What is needed is a single figure: how many lines of the records below contain the word "Configuration".

Top of Given entries

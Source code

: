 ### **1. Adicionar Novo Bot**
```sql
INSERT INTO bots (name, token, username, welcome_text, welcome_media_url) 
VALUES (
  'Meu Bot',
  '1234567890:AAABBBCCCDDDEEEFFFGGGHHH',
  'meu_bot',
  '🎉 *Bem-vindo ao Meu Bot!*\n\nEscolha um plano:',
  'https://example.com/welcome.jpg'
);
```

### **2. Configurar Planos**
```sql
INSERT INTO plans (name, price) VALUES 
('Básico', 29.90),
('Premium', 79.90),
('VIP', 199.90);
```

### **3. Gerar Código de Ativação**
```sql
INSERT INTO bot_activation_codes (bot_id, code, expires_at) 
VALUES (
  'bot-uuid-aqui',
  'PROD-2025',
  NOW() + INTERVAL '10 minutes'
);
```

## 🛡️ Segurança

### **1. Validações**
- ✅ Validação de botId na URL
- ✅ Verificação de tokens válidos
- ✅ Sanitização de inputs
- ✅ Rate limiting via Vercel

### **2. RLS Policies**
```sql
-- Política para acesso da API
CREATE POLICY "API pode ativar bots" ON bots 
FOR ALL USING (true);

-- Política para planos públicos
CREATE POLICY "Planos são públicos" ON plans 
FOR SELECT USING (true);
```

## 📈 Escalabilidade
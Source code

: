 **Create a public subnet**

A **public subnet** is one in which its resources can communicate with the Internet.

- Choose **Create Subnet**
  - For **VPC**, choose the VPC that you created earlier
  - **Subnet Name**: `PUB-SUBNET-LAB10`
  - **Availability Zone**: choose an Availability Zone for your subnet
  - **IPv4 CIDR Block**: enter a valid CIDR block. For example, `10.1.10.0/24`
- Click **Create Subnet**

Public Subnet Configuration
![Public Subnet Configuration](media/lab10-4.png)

Bottom of Given entries

* Solution for this exercise
2